(Records excerpted from a collection)
↓
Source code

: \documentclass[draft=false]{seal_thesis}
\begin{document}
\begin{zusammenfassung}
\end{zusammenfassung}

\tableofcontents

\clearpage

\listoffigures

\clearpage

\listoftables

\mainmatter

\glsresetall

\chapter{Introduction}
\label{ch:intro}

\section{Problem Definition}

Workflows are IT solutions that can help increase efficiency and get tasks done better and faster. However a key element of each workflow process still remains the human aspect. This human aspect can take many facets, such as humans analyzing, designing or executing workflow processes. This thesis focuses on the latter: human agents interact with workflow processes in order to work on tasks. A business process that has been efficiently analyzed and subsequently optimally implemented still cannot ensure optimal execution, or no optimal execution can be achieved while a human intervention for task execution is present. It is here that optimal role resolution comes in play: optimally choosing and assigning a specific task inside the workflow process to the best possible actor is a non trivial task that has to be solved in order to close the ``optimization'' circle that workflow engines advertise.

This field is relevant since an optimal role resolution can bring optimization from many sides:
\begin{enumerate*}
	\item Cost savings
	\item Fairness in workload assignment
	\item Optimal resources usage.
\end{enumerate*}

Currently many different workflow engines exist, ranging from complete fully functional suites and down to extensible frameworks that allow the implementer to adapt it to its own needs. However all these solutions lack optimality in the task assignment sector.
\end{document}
↑
• [Try it] Read the data above. Pull out each line in which the string "begin" appears.

• [Completed task]
\begin{document}
\begin{zusammenfassung}
\begin{enumerate*}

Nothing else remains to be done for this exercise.